When Ned and his identical twin brother tumble from their raft into a raging, bewitched river, only Ned survives. Villagers are convinced the wrong boy lived. Sure enough, Ned grows up weak and slow, and stays as much as possible within the safe boundaries of his family’s cottage and yard. But when a Bandit King comes to steal the magic that Ned’s mother, a witch, is meant to protect, it’s Ned who safeguards the magic and summons the strength to protect his family and community.
In the meantime, in another kingdom across the forest that borders Ned’s village lives Áine, the resourceful and pragmatic daughter of the Bandit King. She is haunted by her mother’s last words to her: “The wrong boy will save your life and you will save his.” But when Áine and Ned’s paths cross, can they trust each other long enough to make their way through the treacherous woods and stop the war about to boil over?
There is so much to be said about The Witch’s Boy, right from the beginning I was hooked in the story that was reminiscent of old tales being told over a campfire. Kelly Barnhill managed to weave what felt like a very old story into the life of Ned and his (now dead) twin brother. It was a different way in which the author portrayed our main character, as he was not one, but two boys merged into one by their mother’s love and magic. Ned is described as “the wrong boy” who lived when an accident struck he and his brother. But somehow, Ned manages to grow to mirror his mother’s strength, taking control of the increasingly pushy magic that flows through him. It was a novel filled with different stories that flowed together to tell a very important tale. Overall, the novel was unique and refreshing in the way that the author portrayed the characters and their combined flaws and strengths.
The best things about The Witch’s Boy were the characters and their relationships with one another. I loved Ned for his courage and ability to move forward for the love of his family. I loved Aine for her strength, wit, and the choices that she makes when faced with adversity. Don’t even get me started on the wolf and his loyalties to this pair. Aine’s father had a great backstory that broke my heart a little, which brings me to the second thing that I loved about The Witch’s Boy, the fact that Kelly Barnhill doesn’t shy away from the hard stuff.

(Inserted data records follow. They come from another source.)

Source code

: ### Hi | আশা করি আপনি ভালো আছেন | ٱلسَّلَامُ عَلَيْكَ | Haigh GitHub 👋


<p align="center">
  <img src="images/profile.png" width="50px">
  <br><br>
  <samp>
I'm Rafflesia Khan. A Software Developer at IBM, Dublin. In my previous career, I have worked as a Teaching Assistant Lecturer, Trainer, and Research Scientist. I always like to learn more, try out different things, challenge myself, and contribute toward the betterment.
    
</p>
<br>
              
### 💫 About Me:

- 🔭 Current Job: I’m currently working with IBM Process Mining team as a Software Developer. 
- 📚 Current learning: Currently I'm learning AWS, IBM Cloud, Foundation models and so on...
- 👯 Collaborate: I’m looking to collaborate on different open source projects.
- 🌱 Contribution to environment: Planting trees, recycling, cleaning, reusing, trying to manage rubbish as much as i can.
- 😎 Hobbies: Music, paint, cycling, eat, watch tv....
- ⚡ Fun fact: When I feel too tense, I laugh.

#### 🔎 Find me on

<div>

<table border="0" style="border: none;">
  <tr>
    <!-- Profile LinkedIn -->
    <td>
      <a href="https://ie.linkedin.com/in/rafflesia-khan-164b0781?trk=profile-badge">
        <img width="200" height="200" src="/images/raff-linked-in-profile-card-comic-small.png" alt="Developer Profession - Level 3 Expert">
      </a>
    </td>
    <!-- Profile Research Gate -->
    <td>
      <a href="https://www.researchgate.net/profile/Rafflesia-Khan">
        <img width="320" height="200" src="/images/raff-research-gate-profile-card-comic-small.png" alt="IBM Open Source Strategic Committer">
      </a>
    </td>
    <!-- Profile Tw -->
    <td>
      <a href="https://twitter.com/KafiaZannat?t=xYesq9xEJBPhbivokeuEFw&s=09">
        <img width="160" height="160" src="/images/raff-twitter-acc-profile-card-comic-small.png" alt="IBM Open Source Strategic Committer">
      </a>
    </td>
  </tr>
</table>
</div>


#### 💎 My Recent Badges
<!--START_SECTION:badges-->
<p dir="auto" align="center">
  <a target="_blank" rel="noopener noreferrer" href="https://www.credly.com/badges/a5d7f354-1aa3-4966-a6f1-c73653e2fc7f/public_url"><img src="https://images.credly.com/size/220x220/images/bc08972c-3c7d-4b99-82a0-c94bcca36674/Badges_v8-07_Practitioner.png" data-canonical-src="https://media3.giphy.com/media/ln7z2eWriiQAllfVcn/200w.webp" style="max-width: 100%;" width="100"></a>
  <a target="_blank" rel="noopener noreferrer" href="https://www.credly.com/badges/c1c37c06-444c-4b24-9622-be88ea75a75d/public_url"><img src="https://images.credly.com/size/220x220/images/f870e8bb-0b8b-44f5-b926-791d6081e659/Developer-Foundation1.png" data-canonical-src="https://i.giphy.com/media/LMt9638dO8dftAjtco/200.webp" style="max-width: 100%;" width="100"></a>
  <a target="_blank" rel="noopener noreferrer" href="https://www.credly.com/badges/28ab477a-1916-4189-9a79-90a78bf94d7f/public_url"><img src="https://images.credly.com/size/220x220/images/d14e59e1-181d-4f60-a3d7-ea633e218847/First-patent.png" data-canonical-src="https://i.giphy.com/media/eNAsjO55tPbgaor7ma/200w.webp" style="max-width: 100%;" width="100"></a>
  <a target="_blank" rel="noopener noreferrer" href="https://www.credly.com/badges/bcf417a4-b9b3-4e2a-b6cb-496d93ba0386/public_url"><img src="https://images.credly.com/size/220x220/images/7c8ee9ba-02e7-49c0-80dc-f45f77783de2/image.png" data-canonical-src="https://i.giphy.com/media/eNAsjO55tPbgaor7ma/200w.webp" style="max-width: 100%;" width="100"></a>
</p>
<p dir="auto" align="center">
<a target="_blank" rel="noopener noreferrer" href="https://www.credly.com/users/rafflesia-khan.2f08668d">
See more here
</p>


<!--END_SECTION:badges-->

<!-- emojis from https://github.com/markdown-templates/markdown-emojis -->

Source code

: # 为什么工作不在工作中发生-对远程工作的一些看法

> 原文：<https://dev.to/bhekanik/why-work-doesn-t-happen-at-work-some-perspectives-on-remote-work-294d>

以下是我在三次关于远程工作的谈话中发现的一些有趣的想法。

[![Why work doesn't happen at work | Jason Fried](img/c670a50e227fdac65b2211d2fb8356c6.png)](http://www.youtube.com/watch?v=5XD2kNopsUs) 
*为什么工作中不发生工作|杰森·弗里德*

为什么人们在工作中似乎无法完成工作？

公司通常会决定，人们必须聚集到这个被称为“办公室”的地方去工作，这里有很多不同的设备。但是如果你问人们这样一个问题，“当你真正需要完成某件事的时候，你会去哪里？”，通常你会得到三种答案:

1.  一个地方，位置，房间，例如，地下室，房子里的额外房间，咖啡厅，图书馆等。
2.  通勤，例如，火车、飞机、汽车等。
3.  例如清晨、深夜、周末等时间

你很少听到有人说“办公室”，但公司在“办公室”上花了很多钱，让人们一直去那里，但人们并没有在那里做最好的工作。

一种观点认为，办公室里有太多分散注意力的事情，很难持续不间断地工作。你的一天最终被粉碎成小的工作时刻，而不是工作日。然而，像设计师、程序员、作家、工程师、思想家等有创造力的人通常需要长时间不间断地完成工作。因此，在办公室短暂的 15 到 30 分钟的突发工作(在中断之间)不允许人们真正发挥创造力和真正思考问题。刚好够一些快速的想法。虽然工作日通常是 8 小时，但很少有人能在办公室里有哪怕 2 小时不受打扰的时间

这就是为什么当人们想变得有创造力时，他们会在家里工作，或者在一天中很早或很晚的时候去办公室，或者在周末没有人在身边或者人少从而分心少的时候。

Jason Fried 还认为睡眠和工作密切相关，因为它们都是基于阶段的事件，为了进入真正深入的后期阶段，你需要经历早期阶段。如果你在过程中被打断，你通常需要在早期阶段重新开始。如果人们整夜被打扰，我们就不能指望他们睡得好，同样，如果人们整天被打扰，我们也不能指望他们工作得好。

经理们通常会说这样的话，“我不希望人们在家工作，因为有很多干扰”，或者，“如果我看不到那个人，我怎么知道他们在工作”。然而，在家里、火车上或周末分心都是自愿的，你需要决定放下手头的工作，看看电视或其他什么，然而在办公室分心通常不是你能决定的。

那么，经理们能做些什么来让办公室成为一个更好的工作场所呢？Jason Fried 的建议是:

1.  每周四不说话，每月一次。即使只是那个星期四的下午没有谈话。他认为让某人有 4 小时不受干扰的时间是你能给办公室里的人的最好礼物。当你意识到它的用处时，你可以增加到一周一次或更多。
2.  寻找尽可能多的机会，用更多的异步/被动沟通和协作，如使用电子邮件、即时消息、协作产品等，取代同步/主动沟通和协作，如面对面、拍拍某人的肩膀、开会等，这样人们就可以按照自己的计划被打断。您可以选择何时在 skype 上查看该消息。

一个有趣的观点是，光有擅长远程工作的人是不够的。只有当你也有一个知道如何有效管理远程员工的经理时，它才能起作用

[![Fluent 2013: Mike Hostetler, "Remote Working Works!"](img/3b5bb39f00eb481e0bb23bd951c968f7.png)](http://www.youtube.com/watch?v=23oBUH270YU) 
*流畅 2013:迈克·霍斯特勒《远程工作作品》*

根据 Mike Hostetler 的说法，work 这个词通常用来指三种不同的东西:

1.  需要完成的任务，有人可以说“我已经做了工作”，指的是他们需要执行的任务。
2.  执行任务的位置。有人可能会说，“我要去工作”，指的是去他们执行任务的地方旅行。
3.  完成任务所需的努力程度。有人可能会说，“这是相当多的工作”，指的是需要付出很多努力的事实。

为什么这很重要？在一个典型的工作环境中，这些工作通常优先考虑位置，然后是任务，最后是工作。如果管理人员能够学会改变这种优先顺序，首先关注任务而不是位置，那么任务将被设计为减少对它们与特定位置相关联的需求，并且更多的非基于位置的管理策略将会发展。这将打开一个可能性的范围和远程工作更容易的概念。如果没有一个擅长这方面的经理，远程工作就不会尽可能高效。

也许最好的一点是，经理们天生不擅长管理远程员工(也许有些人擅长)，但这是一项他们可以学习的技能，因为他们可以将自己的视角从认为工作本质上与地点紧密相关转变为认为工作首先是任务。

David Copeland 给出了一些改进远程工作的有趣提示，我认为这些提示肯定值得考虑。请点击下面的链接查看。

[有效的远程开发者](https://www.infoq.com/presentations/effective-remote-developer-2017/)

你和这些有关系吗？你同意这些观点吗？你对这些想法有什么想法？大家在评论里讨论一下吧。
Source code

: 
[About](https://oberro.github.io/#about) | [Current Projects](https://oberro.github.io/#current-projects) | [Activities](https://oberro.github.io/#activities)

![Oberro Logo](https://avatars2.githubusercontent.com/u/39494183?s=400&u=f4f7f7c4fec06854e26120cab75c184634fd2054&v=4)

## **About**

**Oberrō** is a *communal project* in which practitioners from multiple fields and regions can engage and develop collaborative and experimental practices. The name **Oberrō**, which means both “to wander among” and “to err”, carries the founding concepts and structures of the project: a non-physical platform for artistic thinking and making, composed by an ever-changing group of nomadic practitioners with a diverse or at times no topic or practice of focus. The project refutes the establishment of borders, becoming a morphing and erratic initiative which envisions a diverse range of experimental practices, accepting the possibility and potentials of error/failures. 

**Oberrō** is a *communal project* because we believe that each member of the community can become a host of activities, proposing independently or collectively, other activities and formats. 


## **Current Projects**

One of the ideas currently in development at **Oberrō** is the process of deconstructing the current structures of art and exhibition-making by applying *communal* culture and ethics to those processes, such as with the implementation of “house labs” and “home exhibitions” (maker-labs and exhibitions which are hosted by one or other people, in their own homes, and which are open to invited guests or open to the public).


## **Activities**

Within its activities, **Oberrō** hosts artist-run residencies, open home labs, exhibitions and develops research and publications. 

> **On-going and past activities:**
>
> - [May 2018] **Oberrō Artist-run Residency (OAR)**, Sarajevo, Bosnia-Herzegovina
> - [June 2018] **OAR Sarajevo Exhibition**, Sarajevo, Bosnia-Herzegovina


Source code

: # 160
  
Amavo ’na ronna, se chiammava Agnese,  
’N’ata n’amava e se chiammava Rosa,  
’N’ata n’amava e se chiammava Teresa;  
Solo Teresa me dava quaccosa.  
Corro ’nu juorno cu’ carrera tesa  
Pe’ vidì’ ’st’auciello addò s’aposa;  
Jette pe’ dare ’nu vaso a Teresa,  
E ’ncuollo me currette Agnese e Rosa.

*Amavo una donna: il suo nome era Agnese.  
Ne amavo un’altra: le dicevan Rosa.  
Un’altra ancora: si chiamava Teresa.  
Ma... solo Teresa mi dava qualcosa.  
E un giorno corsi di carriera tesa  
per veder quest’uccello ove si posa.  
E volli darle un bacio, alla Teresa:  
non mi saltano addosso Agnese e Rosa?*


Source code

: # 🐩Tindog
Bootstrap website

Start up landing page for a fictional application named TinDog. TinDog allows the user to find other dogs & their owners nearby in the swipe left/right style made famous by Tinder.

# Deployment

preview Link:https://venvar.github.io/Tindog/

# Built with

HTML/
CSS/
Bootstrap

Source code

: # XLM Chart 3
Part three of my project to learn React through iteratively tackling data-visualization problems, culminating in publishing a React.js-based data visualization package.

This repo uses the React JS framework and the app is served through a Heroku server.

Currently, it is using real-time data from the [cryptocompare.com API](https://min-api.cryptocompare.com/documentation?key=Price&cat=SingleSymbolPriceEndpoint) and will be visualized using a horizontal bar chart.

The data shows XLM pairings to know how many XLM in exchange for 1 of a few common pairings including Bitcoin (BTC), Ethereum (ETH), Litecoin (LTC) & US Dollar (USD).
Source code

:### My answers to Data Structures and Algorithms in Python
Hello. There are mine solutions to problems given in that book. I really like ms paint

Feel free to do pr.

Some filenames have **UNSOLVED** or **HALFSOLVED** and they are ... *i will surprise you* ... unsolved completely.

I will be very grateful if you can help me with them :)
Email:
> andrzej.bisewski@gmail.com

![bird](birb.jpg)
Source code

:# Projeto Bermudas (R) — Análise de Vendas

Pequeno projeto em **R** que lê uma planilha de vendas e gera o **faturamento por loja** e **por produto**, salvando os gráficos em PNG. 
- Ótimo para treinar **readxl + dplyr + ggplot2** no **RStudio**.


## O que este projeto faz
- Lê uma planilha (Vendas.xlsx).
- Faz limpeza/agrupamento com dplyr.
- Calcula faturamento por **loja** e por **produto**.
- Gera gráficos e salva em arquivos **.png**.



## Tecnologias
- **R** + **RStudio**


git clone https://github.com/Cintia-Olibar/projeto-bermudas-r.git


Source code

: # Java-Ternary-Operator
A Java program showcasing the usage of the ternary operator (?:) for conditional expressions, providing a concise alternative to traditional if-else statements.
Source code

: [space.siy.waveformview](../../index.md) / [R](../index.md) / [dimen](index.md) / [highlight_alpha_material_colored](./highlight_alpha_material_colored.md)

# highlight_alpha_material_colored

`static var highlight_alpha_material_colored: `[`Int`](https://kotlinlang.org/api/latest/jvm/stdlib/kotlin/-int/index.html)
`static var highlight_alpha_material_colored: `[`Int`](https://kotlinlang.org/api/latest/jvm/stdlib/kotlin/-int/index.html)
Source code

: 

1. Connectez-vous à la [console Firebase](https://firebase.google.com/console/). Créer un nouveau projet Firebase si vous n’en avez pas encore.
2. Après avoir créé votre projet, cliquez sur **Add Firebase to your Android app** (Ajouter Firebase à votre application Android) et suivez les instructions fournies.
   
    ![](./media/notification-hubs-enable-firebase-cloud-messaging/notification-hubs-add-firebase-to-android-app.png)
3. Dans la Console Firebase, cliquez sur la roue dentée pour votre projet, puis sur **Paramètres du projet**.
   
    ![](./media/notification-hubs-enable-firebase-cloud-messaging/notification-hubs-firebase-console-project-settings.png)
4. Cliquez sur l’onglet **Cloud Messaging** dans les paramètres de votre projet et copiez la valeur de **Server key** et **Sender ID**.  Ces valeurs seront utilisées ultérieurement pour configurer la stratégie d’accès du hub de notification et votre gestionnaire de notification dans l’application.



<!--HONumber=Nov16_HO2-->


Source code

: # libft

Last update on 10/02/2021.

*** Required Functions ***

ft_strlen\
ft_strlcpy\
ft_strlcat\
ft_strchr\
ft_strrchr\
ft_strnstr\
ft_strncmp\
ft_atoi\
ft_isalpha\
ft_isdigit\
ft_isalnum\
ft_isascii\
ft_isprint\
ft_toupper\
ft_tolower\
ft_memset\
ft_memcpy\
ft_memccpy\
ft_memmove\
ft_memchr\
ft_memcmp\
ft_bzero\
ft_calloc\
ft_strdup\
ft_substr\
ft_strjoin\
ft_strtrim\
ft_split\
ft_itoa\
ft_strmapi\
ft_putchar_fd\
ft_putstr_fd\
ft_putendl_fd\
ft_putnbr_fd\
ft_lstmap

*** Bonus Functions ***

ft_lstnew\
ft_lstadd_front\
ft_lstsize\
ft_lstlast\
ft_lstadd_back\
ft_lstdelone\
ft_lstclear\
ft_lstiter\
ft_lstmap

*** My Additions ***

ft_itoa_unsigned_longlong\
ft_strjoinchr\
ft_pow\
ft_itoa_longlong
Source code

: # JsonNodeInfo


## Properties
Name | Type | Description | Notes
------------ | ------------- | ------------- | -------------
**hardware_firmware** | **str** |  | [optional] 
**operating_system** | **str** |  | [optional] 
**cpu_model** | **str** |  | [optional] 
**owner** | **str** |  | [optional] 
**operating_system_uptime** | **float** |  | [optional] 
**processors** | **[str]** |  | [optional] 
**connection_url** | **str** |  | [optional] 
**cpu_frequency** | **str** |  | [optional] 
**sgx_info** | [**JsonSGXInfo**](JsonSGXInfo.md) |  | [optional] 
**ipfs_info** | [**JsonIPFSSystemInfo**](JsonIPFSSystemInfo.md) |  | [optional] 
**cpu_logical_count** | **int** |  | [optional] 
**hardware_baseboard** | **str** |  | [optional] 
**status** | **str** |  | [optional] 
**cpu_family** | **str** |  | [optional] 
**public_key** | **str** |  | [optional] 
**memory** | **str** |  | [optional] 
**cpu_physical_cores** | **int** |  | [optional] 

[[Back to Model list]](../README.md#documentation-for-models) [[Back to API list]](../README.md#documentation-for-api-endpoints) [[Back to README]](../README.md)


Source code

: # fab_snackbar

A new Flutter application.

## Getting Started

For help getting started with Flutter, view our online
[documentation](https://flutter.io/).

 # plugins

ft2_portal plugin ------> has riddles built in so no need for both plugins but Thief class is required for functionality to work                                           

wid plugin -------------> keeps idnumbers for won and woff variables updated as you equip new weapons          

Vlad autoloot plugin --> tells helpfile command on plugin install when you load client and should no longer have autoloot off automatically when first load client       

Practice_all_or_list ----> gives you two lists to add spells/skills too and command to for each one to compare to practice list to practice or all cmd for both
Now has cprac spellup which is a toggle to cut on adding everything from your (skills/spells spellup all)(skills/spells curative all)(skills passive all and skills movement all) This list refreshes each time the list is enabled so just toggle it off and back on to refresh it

If you are familiar with some of my other reviews of middle grade novels, you will remember that the one thing that will make me love a novel geared toward children is the ability to not brush over those “tough” subjects. I’m talking about grief, pain, death, and so on. I have to be honest and say that I was pleasantly surprised while reading The Witch’s Boy because the author does a perfect job of serving the reader a plate of bitter heartache which is then followed up with just enough light and hope to keep one going. I am completely in the mindset that these so called “children’s” novels are often darker than young adult or adult novels because the kids can handle it. Much respect to the author for perfectly blending darkness and light, for showing the reader how to hope and move forward through all sorts of trials.
An added bonus to loving this novel was that I actually met Kelly Barnhill at the Kids Author Carnival a few months ago and she was wonderful. Honestly, one of the nicest people that I have ever had the pleasure of meeting.